I couldn’t physically move for a lot of reasons (being sick and unemployed were the most important), but I could do so with my writing.
In the past years I got better with my English; I watched American shows and movies, read American books, visited a lot of American websites… A piece of me is and will ever be a little American.
English has now become an international language, a ‘lingua franca’, a language that people from different countries and different cultures use to communicate with each other.
It’s hard to express yourself in a language that it’s not your own. It takes a lot of time, and practice, and hard work.
When I decided to try and translate my stories into English, the first thing I thought was that I would make a fool out of myself. How could I master a language I’m not used to speak? I read and write and listen… and still now I can’t speak it.
I have an awful accent, I’m not able to pronounce some words (how the heck do you say ‘pronounce’?). Italian is a straightforward language. What you see is what you say, with very few exceptions. An A is always pronounced A (like in ‘car’) and not E, Ei, [other sounds I can’t even write]. An I is pronounced I (like “in”) not “AI”, when did someone decided that an “I” should be read that way? For what absurd reason?
Ehm… sorry, I got carried away.
So I was saying, I speak English, but I can’t speak English. Maybe I should say that I understand English. I write English.
Maybe I could even speak it right if I had to practice with someone, but I’m not that kind of girl (the one who likes to talk to strangers). I have very few friends, all from my country, and I’m not being able to befriend other people from around the world, maybe just because I’m shy.
But, back to the point. Writing in a second language is a weird thing.
Yet is very exciting and stimulating. It made me learn a lot, also about my own language, my way of speaking; it made me see some pitfalls in my way of conveying meaning. I noticed how many empty and useless words I used to say the same thing I could say with fewer words. When you use another language and you don’t have the broadest vocabulary, you need to pick the right word that says the right thing you want to say and you don’t have the luxury of wander around using the set phrases that comes out natural when your speak in your native tongue. You have to know exactly what you’re going to say.
And that. That is the most precious thing for a writer.
I come from a land that had no official language until a few centuries ago. Italy was a mosaic of different people and cultures and dialects. Italian as we know it was a language created and standardized by a long tradition of scholars, writers, artists. Italian came to life before Italy even existed.
In the XV century, every region had its own language, all based on ancient Latin, but contaminated by others and very diverse languages from other countries, other people, other times. Greek, Celtic, Arab, Spanish, French, and many others that got lost in time… All of this created a surprising diversity of speech, to the point that a Sicilian and a Lombard could not understand each other.
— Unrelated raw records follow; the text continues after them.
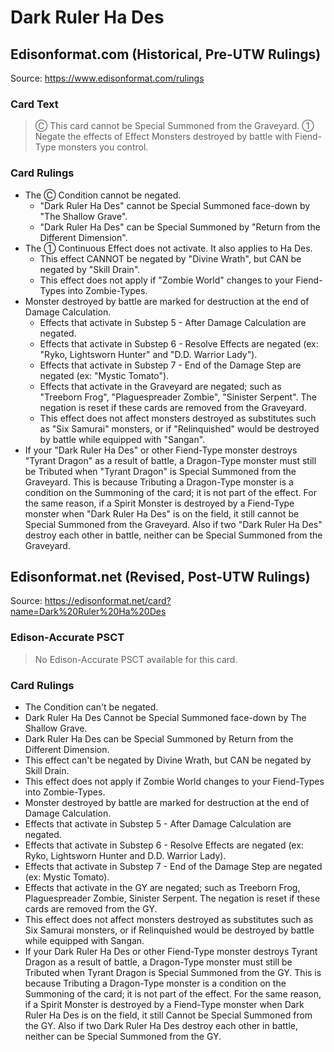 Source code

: # Dark Ruler Ha Des

## Edisonformat.com (Historical, Pre-UTW Rulings)

Source: https://www.edisonformat.com/rulings

### Card Text

> Ⓒ This card cannot be Special Summoned from the Graveyard. ① Negate the effects of Effect Monsters destroyed by battle with Fiend-Type monsters you control.

### Card Rulings

*   The Ⓒ Condition cannot be negated.
    *   "Dark Ruler Ha Des" cannot be Special Summoned face-down by "The Shallow Grave".
    *   "Dark Ruler Ha Des" can be Special Summoned by "Return from the Different Dimension".
*   The ① Continuous Effect does not activate. It also applies to Ha Des.
    *   This effect CANNOT be negated by "Divine Wrath", but CAN be negated by "Skill Drain".
    *   This effect does not apply if "Zombie World" changes to your Fiend-Types into Zombie-Types.
*   Monster destroyed by battle are marked for destruction at the end of Damage Calculation.
    *   Effects that activate in Substep 5 - After Damage Calculation are negated.
    *   Effects that activate in Substep 6 - Resolve Effects are negated (ex: "Ryko, Lightsworn Hunter" and "D.D. Warrior Lady").
    *   Effects that activate in Substep 7 - End of the Damage Step are negated (ex: "Mystic Tomato").
    *   Effects that activate in the Graveyard are negated; such as "Treeborn Frog", "Plaguespreader Zombie", "Sinister Serpent". The negation is reset if these cards are removed from the Graveyard.
    *   This effect does not affect monsters destroyed as substitutes such as "Six Samurai" monsters, or if "Relinquished" would be destroyed by battle while equipped with "Sangan".
*   If your "Dark Ruler Ha Des" or other Fiend-Type monster destroys "Tyrant Dragon" as a result of battle, a Dragon-Type monster must still be Tributed when "Tyrant Dragon" is Special Summoned from the Graveyard. This is because Tributing a Dragon-Type monster is a condition on the Summoning of the card; it is not part of the effect. For the same reason, if a Spirit Monster is destroyed by a Fiend-Type monster when "Dark Ruler Ha Des" is on the field, it still cannot be Special Summoned from the Graveyard. Also if two "Dark Ruler Ha Des" destroy each other in battle, neither can be Special Summoned from the Graveyard.

## Edisonformat.net (Revised, Post-UTW Rulings)

Source: https://edisonformat.net/card?name=Dark%20Ruler%20Ha%20Des

### Edison-Accurate PSCT

> No Edison-Accurate PSCT available for this card.

### Card Rulings

*   The Condition can't be negated.
*   Dark Ruler Ha Des Cannot be Special Summoned face-down by The Shallow Grave.
*   Dark Ruler Ha Des can be Special Summoned by Return from the Different Dimension.
*   This effect can't be negated by Divine Wrath, but CAN be negated by Skill Drain.
*   This effect does not apply if Zombie World changes to your Fiend-Types into Zombie-Types.
*   Monster destroyed by battle are marked for destruction at the end of Damage Calculation.
*   Effects that activate in Substep 5 - After Damage Calculation are negated.
*   Effects that activate in Substep 6 - Resolve Effects are negated (ex: Ryko, Lightsworn Hunter and D.D. Warrior Lady).
*   Effects that activate in Substep 7 - End of the Damage Step are negated (ex: Mystic Tomato).
*   Effects that activate in the GY are negated; such as Treeborn Frog, Plaguespreader Zombie, Sinister Serpent. The negation is reset if these cards are removed from the GY.
*   This effect does not affect monsters destroyed as substitutes such as Six Samurai monsters, or if Relinquished would be destroyed by battle while equipped with Sangan.
*   If your Dark Ruler Ha Des or other Fiend-Type monster destroys Tyrant Dragon as a result of battle, a Dragon-Type monster must still be Tributed when Tyrant Dragon is Special Summoned from the GY. This is because Tributing a Dragon-Type monster is a condition on the Summoning of the card; it is not part of the effect. For the same reason, if a Spirit Monster is destroyed by a Fiend-Type monster when Dark Ruler Ha Des is on the field, it still Cannot be Special Summoned from the GY. Also if two Dark Ruler Ha Des destroy each other in battle, neither can be Special Summoned from the GY.
             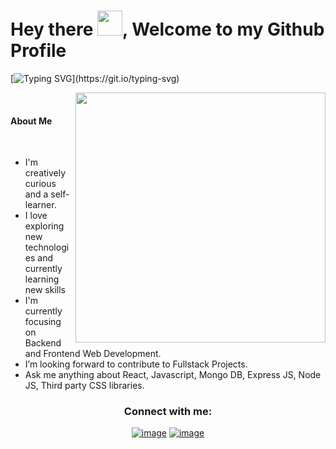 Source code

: 
# Hey there <img src="https://github.com/oHTGo/oHTGo/blob/main/images/hi.gif" width="40px" height="40px">, Welcome to my Github Profile
[![Typing SVG](https://readme-typing-svg.demolab.com?font=Roboto+Mono&size=28&pause=1000&color=1AF78E&random=false&width=435&lines=Hi!+I'm+Sinan%2C;I'm+fullstack+react+and;MERN+Stack+developer..)](https://git.io/typing-svg)
  


<img align='right' src="https://github.com/JayantGoel001/JayantGoel001/blob/master/GIF/code.gif" width="400">
<br>
<h4>  About Me</h4>
<br>
<ul>
<li> I'm creatively curious and a self-learner.</li>
<li> I love exploring new technologies and currently learning new skills</li>
<li> I'm currently focusing on Backend and Frontend Web Development.</li>
<li> I’m looking forward to contribute to Fullstack Projects.</li>
<li> Ask me anything about React, Javascript, Mongo DB, Express JS, Node JS, Third party CSS libraries.</li>
</ul>

<h3 align="center">Connect with me:</h3>
<div align="center">

[![image](https://img.shields.io/badge/LinkedIn-0077B5?style=for-the-badge&logo=linkedin&logoColor=white)](www.linkedin.com/in/sinan-sivri)
[![image](https://img.shields.io/badge/Gmail-D14836?style=for-the-badge&logo=gmail&logoColor=white)](mailto:svrsinan06@gmail.com)
  
</div>
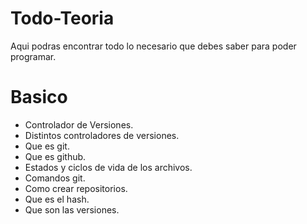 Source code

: # Todo-Teoria
Aqui podras encontrar todo lo necesario que debes saber para poder programar.

# Basico
- Controlador de Versiones.
- Distintos controladores de versiones.
- Que es git.
- Que es github. 
- Estados y ciclos de vida de los archivos.
- Comandos git.
- Como crear repositorios.
- Que es el hash.
- Que son las versiones.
But then in the courts, among the nobles and educated people, this new language begun to move its first step, based mostly on the Tuscan version, all while they kept speaking Latin, even if that was not their native language either.
All of this to say that the most important writers of the Italian tradition, those I’ve studied at school, were all writing in a language that was not their own. They have created their language by writing. And when I thought about that it just blew my mind.
It just opened to me a new perspective on what the art of writing really is.
I’m not comparing myself to them, I wouldn’t dare, but this just gave me a new motivation in pursuing my ‘dreams’.
I made mistakes, I will keep making them and learning from them, and day by day I’m going deep down in the real meaning of the words and our way of expressing our mental processes. And that’s just the most fascinating thing ever. (To me at least XD)
So, no matter how it turns out, it still will be worth the effort.